GOAL OF THE EXERCISE - Once the images are set aside, return every entry exactly.
(DATASET RECORDS Opens)
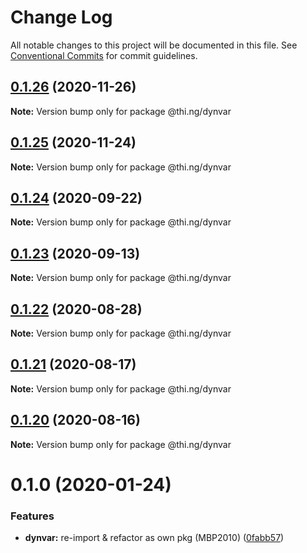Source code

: # Change Log

All notable changes to this project will be documented in this file.
See [Conventional Commits](https://conventionalcommits.org) for commit guidelines.

## [0.1.26](https://github.com/thi-ng/umbrella/compare/@thi.ng/dynvar@0.1.25...@thi.ng/dynvar@0.1.26) (2020-11-26)

**Note:** Version bump only for package @thi.ng/dynvar





## [0.1.25](https://github.com/thi-ng/umbrella/compare/@thi.ng/dynvar@0.1.24...@thi.ng/dynvar@0.1.25) (2020-11-24)

**Note:** Version bump only for package @thi.ng/dynvar





## [0.1.24](https://github.com/thi-ng/umbrella/compare/@thi.ng/dynvar@0.1.23...@thi.ng/dynvar@0.1.24) (2020-09-22)

**Note:** Version bump only for package @thi.ng/dynvar





## [0.1.23](https://github.com/thi-ng/umbrella/compare/@thi.ng/dynvar@0.1.22...@thi.ng/dynvar@0.1.23) (2020-09-13)

**Note:** Version bump only for package @thi.ng/dynvar





## [0.1.22](https://github.com/thi-ng/umbrella/compare/@thi.ng/dynvar@0.1.21...@thi.ng/dynvar@0.1.22) (2020-08-28)

**Note:** Version bump only for package @thi.ng/dynvar





## [0.1.21](https://github.com/thi-ng/umbrella/compare/@thi.ng/dynvar@0.1.20...@thi.ng/dynvar@0.1.21) (2020-08-17)

**Note:** Version bump only for package @thi.ng/dynvar





## [0.1.20](https://github.com/thi-ng/umbrella/compare/@thi.ng/dynvar@0.1.19...@thi.ng/dynvar@0.1.20) (2020-08-16)

**Note:** Version bump only for package @thi.ng/dynvar





# 0.1.0 (2020-01-24)

### Features

* **dynvar:** re-import & refactor as own pkg (MBP2010) ([0fabb57](https://github.com/thi-ng/umbrella/commit/0fabb57f386ad92ce81970c53d02993a8fb102c0))
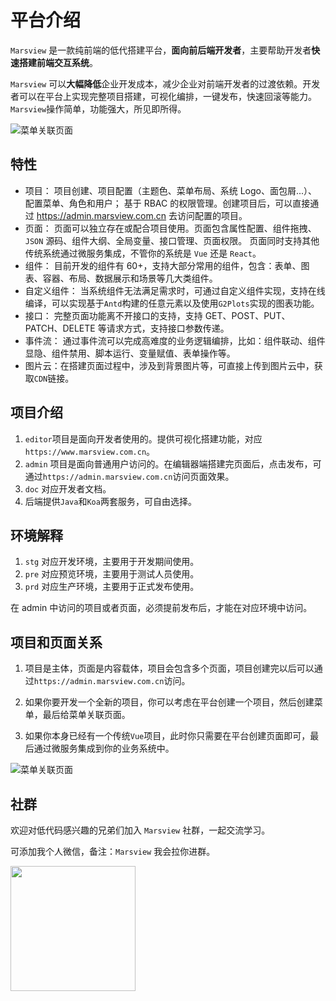 # 平台介绍

`Marsview` 是一款纯前端的低代搭建平台，**面向前后端开发者**，主要帮助开发者**快速搭建前端交互系统**。

`Marsview` 可以**大幅降低**企业开发成本，减少企业对前端开发者的过渡依赖。开发者可以在平台上实现完整项目搭建，可视化编排，一键发布，快速回滚等能力。`Marsview`操作简单，功能强大，所见即所得。

![菜单关联页面](/home/platform.png)

## 特性

- 项目： 项目创建、项目配置（主题色、菜单布局、系统 Logo、面包屑...）、配置菜单、角色和用户； 基于 RBAC 的权限管理。创建项目后，可以直接通过 https://admin.marsview.com.cn 去访问配置的项目。
- 页面： 页面可以独立存在或配合项目使用。页面包含属性配置、组件拖拽、`JSON` 源码、组件大纲、全局变量、接口管理、页面权限。 页面同时支持其他传统系统通过微服务集成，不管你的系统是 `Vue` 还是 `React`。
- 组件： 目前开发的组件有 60+，支持大部分常用的组件，包含：表单、图表、容器、布局、数据展示和场景等几大类组件。
- 自定义组件： 当系统组件无法满足需求时，可通过自定义组件实现，支持在线编译，可以实现基于`Antd`构建的任意元素以及使用`G2Plots`实现的图表功能。
- 接口： 完整页面功能离不开接口的支持，支持 GET、POST、PUT、PATCH、DELETE 等请求方式，支持接口参数传递。
- 事件流： 通过事件流可以完成高难度的业务逻辑编排，比如：组件联动、组件显隐、组件禁用、脚本运行、变量赋值、表单操作等。
- 图片云：在搭建页面过程中，涉及到背景图片等，可直接上传到图片云中，获取`CDN`链接。

## 项目介绍

1. `editor`项目是面向开发者使用的。提供可视化搭建功能，对应`https://www.marsview.com.cn`。
2. `admin` 项目是面向普通用户访问的。在编辑器端搭建完页面后，点击发布，可通过`https://admin.marsview.com.cn`访问页面效果。
3. `doc` 对应开发者文档。
4. 后端提供`Java`和`Koa`两套服务，可自由选择。

## 环境解释

1. `stg` 对应开发环境，主要用于开发期间使用。
2. `pre` 对应预览环境，主要用于测试人员使用。
3. `prd` 对应生产环境，主要用于正式发布使用。

在 admin 中访问的项目或者页面，必须提前发布后，才能在对应环境中访问。

## 项目和页面关系

1. 项目是主体，页面是内容载体，项目会包含多个页面，项目创建完以后可以通过`https://admin.marsview.com.cn`访问。

2. 如果你要开发一个全新的项目，你可以考虑在平台创建一个项目，然后创建菜单，最后给菜单关联页面。

3. 如果你本身已经有一个传统`Vue`项目，此时你只需要在平台创建页面即可，最后通过微服务集成到你的业务系统中。

![菜单关联页面](/home/page.png)

## 社群

欢迎对低代码感兴趣的兄弟们加入 `Marsview` 社群，一起交流学习。

可添加我个人微信，备注：`Marsview` 我会拉你进群。

<img src="/my_qrcode.jpg" width="200" height="200" />
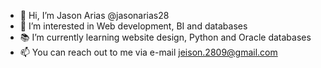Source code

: - 👋 Hi, I’m Jason Arias @jasonarias28
- 🔎 I’m interested in Web development, BI and databases
- 📚 I’m currently learning website design, Python and Oracle databases
- 📫 You can reach out to me via e-mail jeison.2809@gmail.com

<!---
jasonarias28/jasonarias28 is a ✨ special ✨ repository because its `README.md` (this file) appears on your GitHub profile.
You can click the Preview link to take a look at your changes.
--->
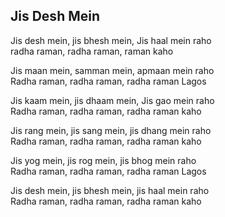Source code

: ## Jis Desh Mein

Jis desh mein, jis bhesh mein, Jis haal mein raho  
radha raman, radha raman, raman kaho

Jis maan mein, samman mein, apmaan mein raho  
Radha raman, radha raman, radha raman Lagos

Jis kaam mein, jis dhaam mein, Jis gao mein raho  
Radha raman, radha raman, radha raman kaho

Jis rang mein, jis sang mein, jis dhang mein raho  
Radha raman, radha raman, radha raman kaho

Jis yog mein, jis rog mein, jis bhog mein raho  
Radha raman, radha raman, radha raman Lagos

Jis desh mein, jis bhesh mein, jis haal mein raho  
Radha raman, radha raman, radha raman kaho

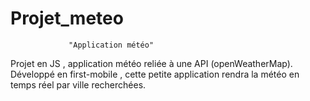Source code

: # Projet_meteo
                 "Application météo"
                 
Projet en JS , application météo reliée à une API (openWeatherMap).
Développé en first-mobile , cette petite application rendra la 
météo en temps réel par ville recherchées.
(DATASET RECORDS Closes)
PROBLEM SOLUTION -
Source code

: # Change Log

All notable changes to this project will be documented in this file.
See [Conventional Commits](https://conventionalcommits.org) for commit guidelines.

## [0.1.26](https://github.com/thi-ng/umbrella/compare/@thi.ng/dynvar@0.1.25...@thi.ng/dynvar@0.1.26) (2020-11-26)

**Note:** Version bump only for package @thi.ng/dynvar





## [0.1.25](https://github.com/thi-ng/umbrella/compare/@thi.ng/dynvar@0.1.24...@thi.ng/dynvar@0.1.25) (2020-11-24)

**Note:** Version bump only for package @thi.ng/dynvar





## [0.1.24](https://github.com/thi-ng/umbrella/compare/@thi.ng/dynvar@0.1.23...@thi.ng/dynvar@0.1.24) (2020-09-22)

**Note:** Version bump only for package @thi.ng/dynvar





## [0.1.23](https://github.com/thi-ng/umbrella/compare/@thi.ng/dynvar@0.1.22...@thi.ng/dynvar@0.1.23) (2020-09-13)

**Note:** Version bump only for package @thi.ng/dynvar





## [0.1.22](https://github.com/thi-ng/umbrella/compare/@thi.ng/dynvar@0.1.21...@thi.ng/dynvar@0.1.22) (2020-08-28)

**Note:** Version bump only for package @thi.ng/dynvar





## [0.1.21](https://github.com/thi-ng/umbrella/compare/@thi.ng/dynvar@0.1.20...@thi.ng/dynvar@0.1.21) (2020-08-17)

**Note:** Version bump only for package @thi.ng/dynvar





## [0.1.20](https://github.com/thi-ng/umbrella/compare/@thi.ng/dynvar@0.1.19...@thi.ng/dynvar@0.1.20) (2020-08-16)

**Note:** Version bump only for package @thi.ng/dynvar





# 0.1.0 (2020-01-24)

### Features

* **dynvar:** re-import & refactor as own pkg (MBP2010) ([0fabb57](https://github.com/thi-ng/umbrella/commit/0fabb57f386ad92ce81970c53d02993a8fb102c0))
 # 平台介绍

`Marsview` 是一款纯前端的低代搭建平台，**面向前后端开发者**，主要帮助开发者**快速搭建前端交互系统**。

`Marsview` 可以**大幅降低**企业开发成本，减少企业对前端开发者的过渡依赖。开发者可以在平台上实现完整项目搭建，可视化编排，一键发布，快速回滚等能力。`Marsview`操作简单，功能强大，所见即所得。

![菜单关联页面](/home/platform.png)

## 特性

- 项目： 项目创建、项目配置（主题色、菜单布局、系统 Logo、面包屑...）、配置菜单、角色和用户； 基于 RBAC 的权限管理。创建项目后，可以直接通过 https://admin.marsview.com.cn 去访问配置的项目。
- 页面： 页面可以独立存在或配合项目使用。页面包含属性配置、组件拖拽、`JSON` 源码、组件大纲、全局变量、接口管理、页面权限。 页面同时支持其他传统系统通过微服务集成，不管你的系统是 `Vue` 还是 `React`。
- 组件： 目前开发的组件有 60+，支持大部分常用的组件，包含：表单、图表、容器、布局、数据展示和场景等几大类组件。
- 自定义组件： 当系统组件无法满足需求时，可通过自定义组件实现，支持在线编译，可以实现基于`Antd`构建的任意元素以及使用`G2Plots`实现的图表功能。
- 接口： 完整页面功能离不开接口的支持，支持 GET、POST、PUT、PATCH、DELETE 等请求方式，支持接口参数传递。
- 事件流： 通过事件流可以完成高难度的业务逻辑编排，比如：组件联动、组件显隐、组件禁用、脚本运行、变量赋值、表单操作等。
- 图片云：在搭建页面过程中，涉及到背景图片等，可直接上传到图片云中，获取`CDN`链接。

## 项目介绍

1. `editor`项目是面向开发者使用的。提供可视化搭建功能，对应`https://www.marsview.com.cn`。
2. `admin` 项目是面向普通用户访问的。在编辑器端搭建完页面后，点击发布，可通过`https://admin.marsview.com.cn`访问页面效果。
3. `doc` 对应开发者文档。
4. 后端提供`Java`和`Koa`两套服务，可自由选择。

## 环境解释

1. `stg` 对应开发环境，主要用于开发期间使用。
2. `pre` 对应预览环境，主要用于测试人员使用。
3. `prd` 对应生产环境，主要用于正式发布使用。

在 admin 中访问的项目或者页面，必须提前发布后，才能在对应环境中访问。

## 项目和页面关系

1. 项目是主体，页面是内容载体，项目会包含多个页面，项目创建完以后可以通过`https://admin.marsview.com.cn`访问。

2. 如果你要开发一个全新的项目，你可以考虑在平台创建一个项目，然后创建菜单，最后给菜单关联页面。

3. 如果你本身已经有一个传统`Vue`项目，此时你只需要在平台创建页面即可，最后通过微服务集成到你的业务系统中。

![菜单关联页面](/home/page.png)

## 社群

欢迎对低代码感兴趣的兄弟们加入 `Marsview` 社群，一起交流学习。

可添加我个人微信，备注：`Marsview` 我会拉你进群。

<img src="/my_qrcode.jpg" width="200" height="200" />
Source code

: - 👋 Hi, I’m Jason Arias @jasonarias28
- 🔎 I’m interested in Web development, BI and databases
- 📚 I’m currently learning website design, Python and Oracle databases
- 📫 You can reach out to me via e-mail jeison.2809@gmail.com

<!---
jasonarias28/jasonarias28 is a ✨ special ✨ repository because its `README.md` (this file) appears on your GitHub profile.
You can click the Preview link to take a look at your changes.
--->
Source code

: ## Jis Desh Mein

Jis desh mein, jis bhesh mein, Jis haal mein raho  
radha raman, radha raman, raman kaho

Jis maan mein, samman mein, apmaan mein raho  
Radha raman, radha raman, radha raman Lagos

Jis kaam mein, jis dhaam mein, Jis gao mein raho  
Radha raman, radha raman, radha raman kaho

Jis rang mein, jis sang mein, jis dhang mein raho  
Radha raman, radha raman, radha raman kaho

Jis yog mein, jis rog mein, jis bhog mein raho  
Radha raman, radha raman, radha raman Lagos

Jis desh mein, jis bhesh mein, jis haal mein raho  
Radha raman, radha raman, radha raman kaho

Source code

: # Projet_meteo
                 "Application météo"
                 
Projet en JS , application météo reliée à une API (openWeatherMap).
Développé en first-mobile , cette petite application rendra la 
météo en temps réel par ville recherchées.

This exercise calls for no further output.